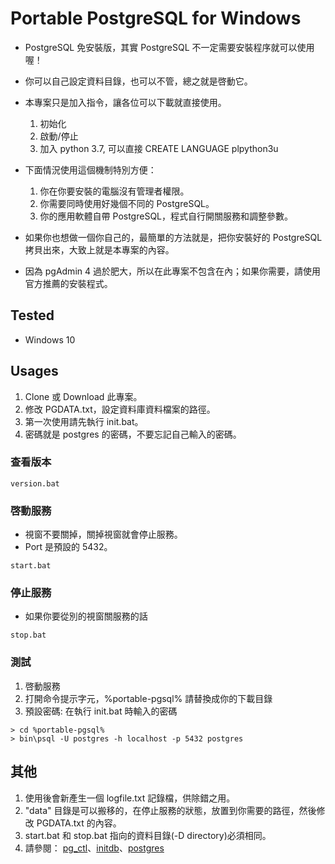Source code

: # Portable PostgreSQL for Windows
- PostgreSQL 免安裝版，其實 PostgreSQL 不一定需要安裝程序就可以使用喔！
- 你可以自己設定資料目錄，也可以不管，總之就是啓動它。
- 本專案只是加入指令，讓各位可以下載就直接使用。
  1. 初始化
  2. 啟動/停止
  3. 加入 python 3.7, 可以直接 CREATE LANGUAGE plpython3u

- 下面情況使用這個機制特別方便：
  1. 你在你要安裝的電腦沒有管理者權限。
  2. 你需要同時使用好幾個不同的 PostgreSQL。
  3. 你的應用軟體自帶 PostgreSQL，程式自行開關服務和調整參數。


- 如果你也想做一個你自己的，最簡單的方法就是，把你安裝好的 PostgreSQL 拷貝出來，大致上就是本專案的內容。
- 因為 pgAdmin 4 過於肥大，所以在此專案不包含在內；如果你需要，請使用官方推薦的安裝程式。

## Tested
- Windows 10

## Usages

1. Clone 或 Download 此專案。
2. 修改 PGDATA.txt，設定資料庫資料檔案的路徑。
3. 第一次使用請先執行 init.bat。
4. 密碼就是 postgres 的密碼，不要忘記自己輸入的密碼。

### 查看版本
```
version.bat
```
### 啓動服務
- 視窗不要關掉，關掉視窗就會停止服務。
- Port 是預設的 5432。
```
start.bat
```
### 停止服務
- 如果你要從別的視窗關服務的話
```
stop.bat
```
### 測試
1. 啓動服務
2. 打開命令提示字元，%portable-pgsql% 請替換成你的下載目錄
3. 預設密碼: 在執行 init.bat 時輸入的密碼

```
> cd %portable-pgsql%
> bin\psql -U postgres -h localhost -p 5432 postgres
```

## 其他
1. 使用後會新產生一個 logfile.txt 記錄檔，供除錯之用。
2. "data" 目錄是可以搬移的，在停止服務的狀態，放置到你需要的路徑，然後修改 PGDATA.txt 的內容。
3. start.bat 和 stop.bat 指向的資料目錄(-D directory)必須相同。
4. 請參閱： [pg_ctl](https://www.postgresql.org/docs/current/app-pg-ctl.html)、[initdb](https://www.postgresql.org/docs/current/app-initdb.html)、[postgres](https://www.postgresql.org/docs/current/app-postgres.html)

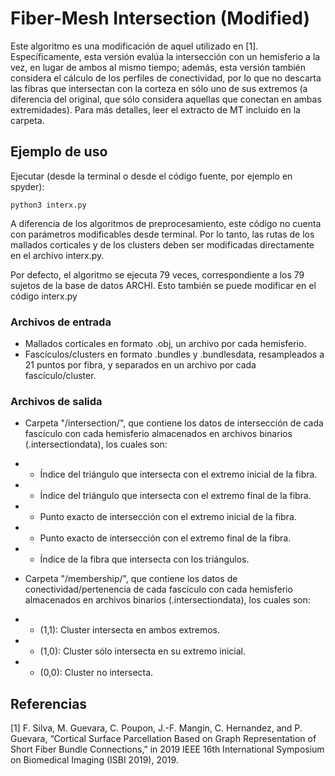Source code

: Fiber-Mesh Intersection (Modified)
======================
Este algoritmo es una modificación de aquel utilizado en [1]. Específicamente, esta versión evalúa la intersección con un hemisferio a la vez, en lugar de ambos al mismo tiempo; además, esta versión también considera el cálculo de los perfiles de conectividad, por lo que no descarta las fibras que intersectan con la corteza en sólo uno de sus extremos (a diferencia del original, que sólo considera aquellas que conectan en ambas extremidades). Para más detalles, leer el extracto de MT incluido en la carpeta.

## Ejemplo de uso
Ejecutar (desde la terminal o desde el código fuente, por ejemplo en spyder):
```
python3 interx.py
```
A diferencia de los algoritmos de preprocesamiento, este código no cuenta con parámetros modificables desde terminal. Por lo tanto, las rutas de los mallados corticales y de los clusters deben ser modificadas directamente en el archivo interx.py.

Por defecto, el algoritmo se ejecuta 79 veces, correspondiente a los 79 sujetos de la base de datos ARCHI. Esto también se puede modificar en el código interx.py

### Archivos de entrada
- Mallados corticales en formato .obj, un archivo por cada hemisferio.
- Fascículos/clusters en formato .bundles y .bundlesdata, resampleados a 21 puntos por fibra, y separados en un archivo por cada fascículo/cluster.

### Archivos de salida
- Carpeta "/intersection/", que contiene los datos de intersección de cada fascículo con cada hemisferio almacenados en archivos binarios (.intersectiondata), los cuales son:

- - Índice del triángulo que intersecta con el extremo inicial de la fibra.
- - Índice del triángulo que intersecta con el extremo final de la fibra.
- - Punto exacto de intersección con el extremo inicial de la fibra.
- - Punto exacto de intersección con el extremo final de la fibra.
- - Índice de la fibra que intersecta con los triángulos.

- Carpeta "/membership/", que contiene los datos de conectividad/pertenencia de cada fascículo con cada hemisferio almacenados en archivos binarios (.intersectiondata), los cuales son:

- - (1,1): Cluster intersecta en ambos extremos.
- - (1,0): Cluster sólo intersecta en su extremo inicial.
- - (0,0): Cluster no intersecta.


## Referencias
<a id="1">[1]</a>
F. Silva, M. Guevara, C. Poupon, J.-F. Mangin, C. Hernandez, and P. Guevara, “Cortical Surface Parcellation Based on Graph Representation of Short Fiber Bundle Connections,” in 2019 IEEE 16th International Symposium on Biomedical Imaging (ISBI 2019), 2019.
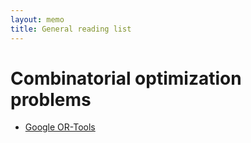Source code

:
 ```yaml
---
layout: memo
title: General reading list
---
```


# Combinatorial optimization problems
- [Google OR-Tools](https://github.com/google/or-tools)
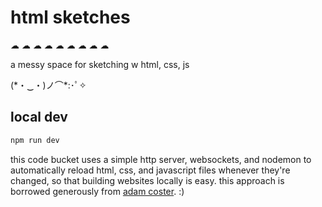 # html sketches
☁  ☁  ☁  ☁  ☁  ☁  ☁  ☁  ☁

a messy space for sketching w html, css, js

(\*・‿・)ノ⌒\*:･ﾟ✧

## local dev
```sh
npm run dev
```

this code bucket uses a simple http server, websockets, and nodemon to automatically reload html, css, and javascript files whenever they're changed, so that building websites locally is easy. this approach is borrowed generously from [adam coster](https://dev.to/adamcoster/create-a-live-reload-server-for-front-end-development-3gnp). :)
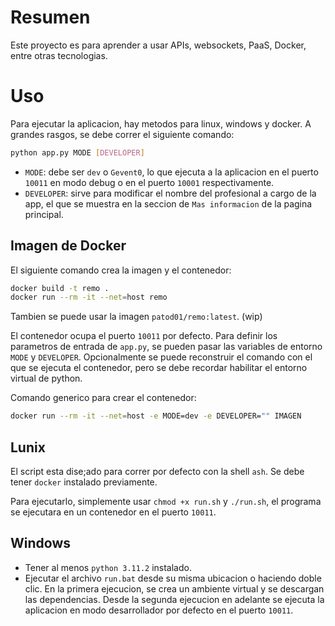 # Resumen

Este proyecto es para aprender a usar APIs, websockets, PaaS, Docker,
entre otras tecnologias.

# Uso

Para ejecutar la aplicacion, hay metodos para linux, windows y
docker. A grandes rasgos, se debe correr el siguiente comando:

```bash
python app.py MODE [DEVELOPER]
```

- `MODE`: debe ser `dev` o `Gevent0`, lo que ejecuta a la aplicacion
en el puerto `10011` en modo debug o en el puerto `10001`
respectivamente.
- `DEVELOPER`: sirve para modificar el nombre del profesional a cargo
de la app, el que se muestra en la seccion de `Mas informacion` de la
pagina principal.

## Imagen de Docker

El siguiente comando crea la imagen y el contenedor:

```bash
docker build -t remo .
docker run --rm -it --net=host remo
```

Tambien se puede usar la imagen `patod01/remo:latest`. (wip)

El contenedor ocupa el puerto `10011` por defecto. Para definir los
parametros de entrada de `app.py`, se pueden pasar las variables de
entorno `MODE` y `DEVELOPER`. Opcionalmente se puede reconstruir el
comando con el que se ejecuta el contenedor, pero se debe recordar
habilitar el entorno virtual de python.

Comando generico para crear el contenedor:

```bash
docker run --rm -it --net=host -e MODE=dev -e DEVELOPER="" IMAGEN
```

## Lunix

El script esta dise;ado para correr por defecto con la shell `ash`.
Se debe tener `docker` instalado previamente.

Para ejecutarlo, simplemente usar `chmod +x run.sh` y `./run.sh`, el
programa se ejecutara en un contenedor en el puerto `10011`.

## Windows

- Tener al menos `python 3.11.2` instalado.
- Ejecutar el archivo `run.bat` desde su misma ubicacion o haciendo
doble clic. En la primera ejecucion, se crea un ambiente virtual y se
descargan las dependencias. Desde la segunda ejecucion en adelante se
ejecuta la aplicacion en modo desarrollador por defecto en el puerto
`10011`.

ACTION ITEM -
All of the data above is to be repeated exactly, with the pictures left out.

SOLUTION TO THE PROBLEM -
Source code

: # Portable PostgreSQL for Windows
- PostgreSQL 免安裝版，其實 PostgreSQL 不一定需要安裝程序就可以使用喔！
- 你可以自己設定資料目錄，也可以不管，總之就是啓動它。
- 本專案只是加入指令，讓各位可以下載就直接使用。
  1. 初始化
  2. 啟動/停止
  3. 加入 python 3.7, 可以直接 CREATE LANGUAGE plpython3u

- 下面情況使用這個機制特別方便：
  1. 你在你要安裝的電腦沒有管理者權限。
  2. 你需要同時使用好幾個不同的 PostgreSQL。
  3. 你的應用軟體自帶 PostgreSQL，程式自行開關服務和調整參數。


- 如果你也想做一個你自己的，最簡單的方法就是，把你安裝好的 PostgreSQL 拷貝出來，大致上就是本專案的內容。
- 因為 pgAdmin 4 過於肥大，所以在此專案不包含在內；如果你需要，請使用官方推薦的安裝程式。

## Tested
- Windows 10

## Usages

1. Clone 或 Download 此專案。
2. 修改 PGDATA.txt，設定資料庫資料檔案的路徑。
3. 第一次使用請先執行 init.bat。
4. 密碼就是 postgres 的密碼，不要忘記自己輸入的密碼。

### 查看版本
```
version.bat
```
### 啓動服務
- 視窗不要關掉，關掉視窗就會停止服務。
- Port 是預設的 5432。
```
start.bat
```
### 停止服務
- 如果你要從別的視窗關服務的話
```
stop.bat
```
### 測試
1. 啓動服務
2. 打開命令提示字元，%portable-pgsql% 請替換成你的下載目錄
3. 預設密碼: 在執行 init.bat 時輸入的密碼

```
> cd %portable-pgsql%
> bin\psql -U postgres -h localhost -p 5432 postgres
```

## 其他
1. 使用後會新產生一個 logfile.txt 記錄檔，供除錯之用。
2. "data" 目錄是可以搬移的，在停止服務的狀態，放置到你需要的路徑，然後修改 PGDATA.txt 的內容。
3. start.bat 和 stop.bat 指向的資料目錄(-D directory)必須相同。
4. 請參閱： [pg_ctl](https://www.postgresql.org/docs/current/app-pg-ctl.html)、[initdb](https://www.postgresql.org/docs/current/app-initdb.html)、[postgres](https://www.postgresql.org/docs/current/app-postgres.html)

Source code

: Fiber-Mesh Intersection (Modified)
======================
Este algoritmo es una modificación de aquel utilizado en [1]. Específicamente, esta versión evalúa la intersección con un hemisferio a la vez, en lugar de ambos al mismo tiempo; además, esta versión también considera el cálculo de los perfiles de conectividad, por lo que no descarta las fibras que intersectan con la corteza en sólo uno de sus extremos (a diferencia del original, que sólo considera aquellas que conectan en ambas extremidades). Para más detalles, leer el extracto de MT incluido en la carpeta.

## Ejemplo de uso
Ejecutar (desde la terminal o desde el código fuente, por ejemplo en spyder):
```
python3 interx.py
```
A diferencia de los algoritmos de preprocesamiento, este código no cuenta con parámetros modificables desde terminal. Por lo tanto, las rutas de los mallados corticales y de los clusters deben ser modificadas directamente en el archivo interx.py.

Por defecto, el algoritmo se ejecuta 79 veces, correspondiente a los 79 sujetos de la base de datos ARCHI. Esto también se puede modificar en el código interx.py

### Archivos de entrada
- Mallados corticales en formato .obj, un archivo por cada hemisferio.
- Fascículos/clusters en formato .bundles y .bundlesdata, resampleados a 21 puntos por fibra, y separados en un archivo por cada fascículo/cluster.

### Archivos de salida
- Carpeta "/intersection/", que contiene los datos de intersección de cada fascículo con cada hemisferio almacenados en archivos binarios (.intersectiondata), los cuales son:

- - Índice del triángulo que intersecta con el extremo inicial de la fibra.
- - Índice del triángulo que intersecta con el extremo final de la fibra.
- - Punto exacto de intersección con el extremo inicial de la fibra.
- - Punto exacto de intersección con el extremo final de la fibra.
- - Índice de la fibra que intersecta con los triángulos.

- Carpeta "/membership/", que contiene los datos de conectividad/pertenencia de cada fascículo con cada hemisferio almacenados en archivos binarios (.intersectiondata), los cuales son:

- - (1,1): Cluster intersecta en ambos extremos.
- - (1,0): Cluster sólo intersecta en su extremo inicial.
- - (0,0): Cluster no intersecta.


## Referencias
<a id="1">[1]</a>
F. Silva, M. Guevara, C. Poupon, J.-F. Mangin, C. Hernandez, and P. Guevara, “Cortical Surface Parcellation Based on Graph Representation of Short Fiber Bundle Connections,” in 2019 IEEE 16th International Symposium on Biomedical Imaging (ISBI 2019), 2019.
Source code

:
 ```yaml
---
layout: memo
title: General reading list
---
```


# Combinatorial optimization problems
- [Google OR-Tools](https://github.com/google/or-tools)
 # html sketches
☁  ☁  ☁  ☁  ☁  ☁  ☁  ☁  ☁

a messy space for sketching w html, css, js

(\*・‿・)ノ⌒\*:･ﾟ✧

## local dev
```sh
npm run dev
```

this code bucket uses a simple http server, websockets, and nodemon to automatically reload html, css, and javascript files whenever they're changed, so that building websites locally is easy. this approach is borrowed generously from [adam coster](https://dev.to/adamcoster/create-a-live-reload-server-for-front-end-development-3gnp). :)
 # Resumen

Este proyecto es para aprender a usar APIs, websockets, PaaS, Docker,
entre otras tecnologias.

# Uso

Para ejecutar la aplicacion, hay metodos para linux, windows y
docker. A grandes rasgos, se debe correr el siguiente comando:

```bash
python app.py MODE [DEVELOPER]
```

- `MODE`: debe ser `dev` o `Gevent0`, lo que ejecuta a la aplicacion
en el puerto `10011` en modo debug o en el puerto `10001`
respectivamente.
- `DEVELOPER`: sirve para modificar el nombre del profesional a cargo
de la app, el que se muestra en la seccion de `Mas informacion` de la
pagina principal.

## Imagen de Docker

El siguiente comando crea la imagen y el contenedor:

```bash
docker build -t remo .
docker run --rm -it --net=host remo
```

Tambien se puede usar la imagen `patod01/remo:latest`. (wip)

El contenedor ocupa el puerto `10011` por defecto. Para definir los
parametros de entrada de `app.py`, se pueden pasar las variables de
entorno `MODE` y `DEVELOPER`. Opcionalmente se puede reconstruir el
comando con el que se ejecuta el contenedor, pero se debe recordar
habilitar el entorno virtual de python.

Comando generico para crear el contenedor:

```bash
docker run --rm -it --net=host -e MODE=dev -e DEVELOPER="" IMAGEN
```

## Lunix

El script esta dise;ado para correr por defecto con la shell `ash`.
Se debe tener `docker` instalado previamente.

Para ejecutarlo, simplemente usar `chmod +x run.sh` y `./run.sh`, el
programa se ejecutara en un contenedor en el puerto `10011`.

## Windows

- Tener al menos `python 3.11.2` instalado.
- Ejecutar el archivo `run.bat` desde su misma ubicacion o haciendo
doble clic. En la primera ejecucion, se crea un ambiente virtual y se
descargan las dependencias. Desde la segunda ejecucion en adelante se
ejecuta la aplicacion en modo desarrollador por defecto en el puerto
`10011`.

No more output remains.